The author’s second criticism is that “understanding” is not biblical language and therefore waters down the seriousness of theological disagreement to a “misunderstanding” or a “perspective,” while biblical terminology like “faithlessness” and “disobedience” gives us a handle to deal with things biblically. This understanding talk is the beginning of relativism.
There’s a unique perspective. (Wink, wink.)
But I see the point. Corroborating this, C.S. Lewis in Mere Christianity points out that to gain virtue one must begin to pretend he has that virtue. When you are tempted to anger once again, you pretend as if you were not angry. This is not hypocritical; this is an act of aligning the will with what we know to be virtuous. This is obedience and therefore faith.
Obedience is a crucial act of humility, showing our desire to follow God by crucifying the flesh or our own agenda. Do you notice how by demanding we “understand” a virtue, mandate, or command before we act upon it, forward motion stagnates, and we are made more vulnerable to competing and potentially heretical thought? Essentially, by obedience we admit our own ignorance, and by putting the unity of the church above our own ideas, we recognize our own limitations. This is faith.

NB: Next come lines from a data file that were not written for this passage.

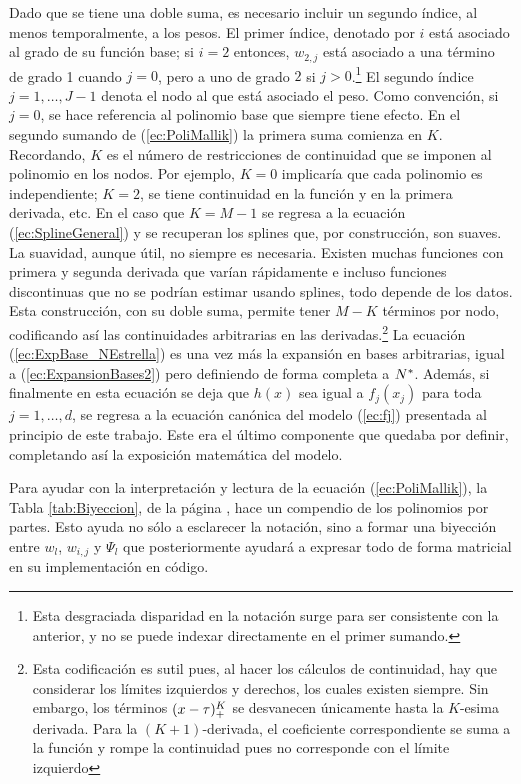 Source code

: \documentclass[../Main/Main.tex]{subfiles}
\begin{document}
Dado que se tiene una doble suma, es necesario incluir un segundo índice, al menos temporalmente, a los pesos. El primer índice, denotado por $i$ está asociado al grado de su función base; si $i = 2$ entonces, $w_{2,j}$ está asociado a una término de grado 1 cuando $j = 0$, pero a uno de grado $2$ si $j>0$.\footnote{Esta desgraciada disparidad en la notación surge para ser consistente con la anterior, y no se puede indexar directamente en el primer sumando.} El segundo índice $j = 1,\ldots, J-1$ denota el nodo al que está asociado el peso. Como convención, si $j = 0$, se hace referencia al polinomio base que siempre tiene efecto. En el segundo sumando de (\ref{ec:PoliMallik}) la primera suma comienza en $K$. Recordando, $K$ es el número de restricciones de continuidad que se imponen al polinomio en los nodos. Por ejemplo, $K = 0$ implicaría que cada polinomio es independiente; $K = 2$, se tiene continuidad en la función y en la primera derivada, etc. En el caso que $K = M - 1$ se regresa a la ecuación (\ref{ec:SplineGeneral}) y se recuperan los splines que, por construcción, son suaves. La suavidad, aunque útil, no siempre es necesaria. Existen muchas funciones con primera y segunda derivada que varían rápidamente e incluso funciones discontinuas que no se podrían estimar usando splines, todo depende de los datos. Esta construcción, con su doble suma, permite tener $M-K$ términos por nodo, codificando así las continuidades arbitrarias en las derivadas.\footnote{Esta codificación es sutil pues, al hacer los cálculos de continuidad, hay que considerar los límites izquierdos y derechos, los cuales existen siempre. Sin embargo, los términos $(x-\tau)^K_+$ se desvanecen únicamente hasta la $K$-esima derivada. Para la $(K+1)$-derivada, el coeficiente correspondiente se suma a la función y rompe la continuidad pues no corresponde con el límite izquierdo} La ecuación (\ref{ec:ExpBase_NEstrella}) es una vez más la expansión en bases arbitrarias, igual a (\ref{ec:ExpansionBases2}) pero definiendo de forma completa a $N^*$. Además, si finalmente en esta ecuación se deja que $h(x)$ sea igual a $f_j(x_j)$ para toda $j = 1,\ldots,d$, se regresa a la ecuación canónica del modelo (\ref{ec:fj}) presentada al principio de este trabajo. Este era el último componente que quedaba por definir, completando así la exposición matemática del modelo.

Para ayudar con la interpretación y lectura de la ecuación (\ref{ec:PoliMallik}), la Tabla \ref{tab:Biyeccion}, de la página \pageref{tab:Biyeccion}, hace un compendio de los polinomios por partes. Esto ayuda no sólo a esclarecer la notación, sino a formar una biyección entre $w_l$, $w_{i,j}$ y $\Psi_l$ que posteriormente ayudará a expresar todo de forma matricial en su implementación en código.
\end{document}

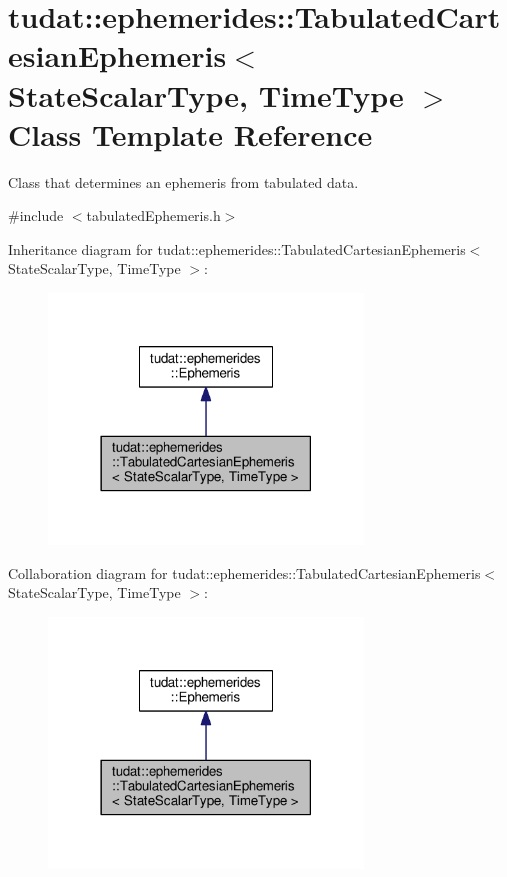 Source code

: \hypertarget{classtudat_1_1ephemerides_1_1TabulatedCartesianEphemeris}{}\section{tudat\+:\+:ephemerides\+:\+:Tabulated\+Cartesian\+Ephemeris$<$ State\+Scalar\+Type, Time\+Type $>$ Class Template Reference}
\label{classtudat_1_1ephemerides_1_1TabulatedCartesianEphemeris}


Class that determines an ephemeris from tabulated data.  




{\ttfamily \#include $<$tabulated\+Ephemeris.\+h$>$}



Inheritance diagram for tudat\+:\+:ephemerides\+:\+:Tabulated\+Cartesian\+Ephemeris$<$ State\+Scalar\+Type, Time\+Type $>$\+:
\nopagebreak
\begin{figure}[H]
\begin{center}
\leavevmode
\includegraphics[width=237pt]{classtudat_1_1ephemerides_1_1TabulatedCartesianEphemeris__inherit__graph}
\end{center}
\end{figure}


Collaboration diagram for tudat\+:\+:ephemerides\+:\+:Tabulated\+Cartesian\+Ephemeris$<$ State\+Scalar\+Type, Time\+Type $>$\+:
\nopagebreak
\begin{figure}[H]
\begin{center}
\leavevmode
\includegraphics[width=237pt]{classtudat_1_1ephemerides_1_1TabulatedCartesianEphemeris__coll__graph}
\end{center}
\end{figure}
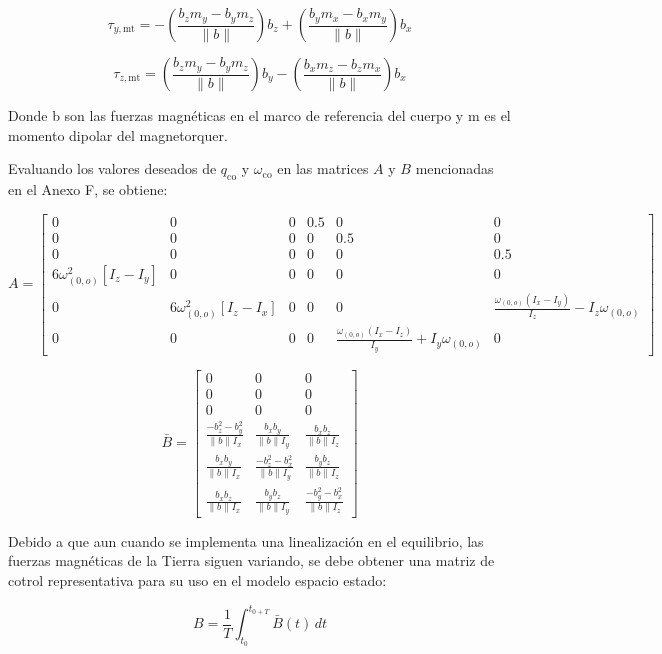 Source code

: \begin{equation}
	\tau_{y,\text{mt}} = -\left( \frac{b_z m_y - b_y m_z}{\|b\|} \right) b_z + \left( \frac{b_y m_x - b_x m_y}{\|b\|} \right) b_x
	\label{eq:MT_y}
\end{equation}

\begin{equation}
	\tau_{z,\text{mt}} = \left( \frac{b_z m_y - b_y m_z}{\|b\|} \right) b_y - \left( \frac{b_x m_z - b_z m_x}{\|b\|} \right) b_x
	\label{eq:MT_z}
\end{equation}

Donde b son las fuerzas magnéticas en el marco de referencia del cuerpo y m es el momento dipolar del magnetorquer.

Evaluando los valores deseados de $q_{\text{co}}$ y $\omega_{\text{co}}$ en las matrices $A$ y $B$ mencionadas en el Anexo F, se obtiene:

\[
	A = \begin{bmatrix}
		0 & 0 & 0 & 0.5 & 0 & 0 \\
		0 & 0 & 0 & 0 & 0.5 & 0 \\
		0 & 0 & 0 & 0 & 0 & 0.5 \\
		6\omega_{(0,o)}^2 [I_z - I_y] & 0 & 0 & 0 & 0 & 0 \\
		0 & 6\omega_{(0,o)}^2 [I_z - I_x] & 0 & 0 & 0 & \frac{\omega_{(0,o)} (I_x - I_y)}{I_z} - I_z \omega_{(0,o)} \\
		0 & 0 & 0 & 0 & \frac{\omega_{(0,o)} (I_x - I_z)}{I_y} + I_y \omega_{(0,o)} & 0
	\end{bmatrix}
\]

\[
	\bar{B} = \begin{bmatrix}
		0 & 0 & 0 \\
		0 & 0 & 0 \\
		0 & 0 & 0 \\
		\frac{-b_z^2 - b_y^2}{\|b\| I_x} & \frac{b_x b_y}{\|b\| I_y} & \frac{b_x b_z}{\|b\| I_z} \\
		\frac{b_x b_y}{\|b\| I_x} & \frac{-b_z^2 - b_x^2}{\|b\| I_y} & \frac{b_y b_z}{\|b\| I_z} \\
		\frac{b_x b_z}{\|b\| I_x} & \frac{b_y b_z}{\|b\| I_y} & \frac{-b_y^2 - b_x^2}{\|b\| I_z}
	\end{bmatrix}
\]

Debido a que aun cuando se implementa una linealización en el equilibrio, las fuerzas magnéticas de la Tierra siguen variando, se debe obtener una matriz de cotrol representativa para su uso en el modelo espacio estado:

\[
	B = \frac{1}{T} \int_{t_0}^{t_{0+T}} \bar{B}(t) \, dt
\]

People I’ve met who are in the throes of doubt are studying less from curiosity than desperation. By investigating their faith, they begin to see everything they do not know. Doubt happens. And to tell people who are struggling with doubt to suck in their gut and believe already is not only ruthless but also unfair. How does one suddenly stop doubting, especially at the command of another?
But to obey amid doubt is heroic. It is okay to not know, and to know we don’t know. To not obey? Not as much.
Let me clarify that not all obedience is subservience. Certainly, we would never encourage anybody to submit and obey to a rogue religion such as Jim Jones’s People’s Temple or David Koresh’s Branch Davidians. And working backward from that extreme, there must a tipping point when it is time to allow our beliefs about the Word of God to move us to depart from one group of Christians and join another, or to abandon practices and beliefs we held to before. But leading up to that threshold, it is an act of humility and faith to work within our respective cultures as best we can, as long as we can, and as peacefully as we can. In the end, it is a hallmark of true followers of Jesus to be willing to leave father and mother, houses and lands for the Kingdom, and we had better be willing to do it.
Somedays, in my more clear-headed moments, I can imagine a world where the pursuit of God achieves its purest form, the marriage of a life committed to truth with a life committed to service. I like to imagine woodcutters leaning up their saws to talk about the problem of pain. A world where theology professors volunteer in soup kitchens on Saturdays, and bishops wash the dishes. I can imagine a carpenter pulling a Bible from his lunch box.
I can imagine the theologian Dietrich Bonhoeffer, while suffering in prison under the Third Reich, writing the unforgettable line, “When God calls a man, He bids him come and die.” The parallel is close to a a phrase in a song I have helped sing: “Come and dine, the master calleth, come and dine.” I can imagine a cook preparing food for the family and seeing in the meatballs and mashed potatoes a symbol of lived faith. Nobody needs to be commanded to eat, and few arrive at the table to philosophize about the process of eating. We might ask for the recipe after the meal, or even discuss the food as we eat it, but we know that talking or thinking about food does not fill our stomachs. Everyone knows that we must do it.